• GIVEN RECORDS
BEGIN
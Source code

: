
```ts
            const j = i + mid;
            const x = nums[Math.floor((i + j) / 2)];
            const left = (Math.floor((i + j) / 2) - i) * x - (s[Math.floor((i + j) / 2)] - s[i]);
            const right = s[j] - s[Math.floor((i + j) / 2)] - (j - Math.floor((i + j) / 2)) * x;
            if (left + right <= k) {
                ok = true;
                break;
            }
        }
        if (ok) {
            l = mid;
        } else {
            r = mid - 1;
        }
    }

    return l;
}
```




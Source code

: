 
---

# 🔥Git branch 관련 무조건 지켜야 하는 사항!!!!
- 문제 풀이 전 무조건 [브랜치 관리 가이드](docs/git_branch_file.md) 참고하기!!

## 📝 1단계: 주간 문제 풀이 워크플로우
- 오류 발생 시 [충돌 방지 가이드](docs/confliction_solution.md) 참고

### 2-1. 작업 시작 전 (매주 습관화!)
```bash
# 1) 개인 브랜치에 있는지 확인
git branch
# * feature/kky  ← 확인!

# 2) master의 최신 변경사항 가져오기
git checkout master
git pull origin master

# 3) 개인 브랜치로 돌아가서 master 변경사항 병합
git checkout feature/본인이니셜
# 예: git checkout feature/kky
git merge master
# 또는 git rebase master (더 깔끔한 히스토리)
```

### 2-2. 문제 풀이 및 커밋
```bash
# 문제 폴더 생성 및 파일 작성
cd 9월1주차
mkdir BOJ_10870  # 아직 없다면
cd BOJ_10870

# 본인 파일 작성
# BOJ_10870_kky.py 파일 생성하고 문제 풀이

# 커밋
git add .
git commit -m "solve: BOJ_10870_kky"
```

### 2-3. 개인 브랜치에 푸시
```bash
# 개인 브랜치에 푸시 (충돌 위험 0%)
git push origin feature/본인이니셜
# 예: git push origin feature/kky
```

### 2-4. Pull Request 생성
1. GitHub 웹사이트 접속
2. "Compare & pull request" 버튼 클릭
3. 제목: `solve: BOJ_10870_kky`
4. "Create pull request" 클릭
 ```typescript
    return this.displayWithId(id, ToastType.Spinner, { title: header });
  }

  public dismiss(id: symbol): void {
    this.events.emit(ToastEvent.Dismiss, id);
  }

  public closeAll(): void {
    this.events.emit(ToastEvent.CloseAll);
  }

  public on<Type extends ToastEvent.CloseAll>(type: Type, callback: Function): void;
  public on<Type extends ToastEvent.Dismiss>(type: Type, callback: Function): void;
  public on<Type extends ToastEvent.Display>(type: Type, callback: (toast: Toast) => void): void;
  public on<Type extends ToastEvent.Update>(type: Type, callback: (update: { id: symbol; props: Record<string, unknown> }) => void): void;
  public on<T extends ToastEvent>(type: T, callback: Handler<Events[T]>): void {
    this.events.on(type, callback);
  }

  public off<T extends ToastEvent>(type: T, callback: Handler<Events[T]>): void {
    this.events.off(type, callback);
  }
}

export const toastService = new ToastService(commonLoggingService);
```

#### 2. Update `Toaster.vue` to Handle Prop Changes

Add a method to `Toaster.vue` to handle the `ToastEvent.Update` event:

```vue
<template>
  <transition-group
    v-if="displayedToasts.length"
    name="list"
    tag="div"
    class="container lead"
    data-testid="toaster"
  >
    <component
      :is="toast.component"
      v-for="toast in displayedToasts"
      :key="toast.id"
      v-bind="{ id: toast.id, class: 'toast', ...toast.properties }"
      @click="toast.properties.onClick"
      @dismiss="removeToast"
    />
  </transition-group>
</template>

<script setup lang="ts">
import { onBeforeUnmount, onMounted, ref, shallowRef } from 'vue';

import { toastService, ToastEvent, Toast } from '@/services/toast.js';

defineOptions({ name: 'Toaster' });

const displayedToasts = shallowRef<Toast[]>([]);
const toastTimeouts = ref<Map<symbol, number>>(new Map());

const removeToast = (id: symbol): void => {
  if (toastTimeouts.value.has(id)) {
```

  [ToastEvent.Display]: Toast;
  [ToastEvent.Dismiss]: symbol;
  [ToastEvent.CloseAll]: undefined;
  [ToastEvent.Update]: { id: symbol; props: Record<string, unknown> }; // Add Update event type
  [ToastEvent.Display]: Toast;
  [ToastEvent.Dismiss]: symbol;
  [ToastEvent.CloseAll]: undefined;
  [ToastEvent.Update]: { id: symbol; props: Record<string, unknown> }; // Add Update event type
END
• WHAT TO DO
Please copy every line from the entries that includes the word "right".

• EXERCISE OUTPUT
            const right = s[j] - s[Math.floor((i + j) / 2)] - (j - Math.floor((i + j) / 2)) * x;
            if (left + right <= k) {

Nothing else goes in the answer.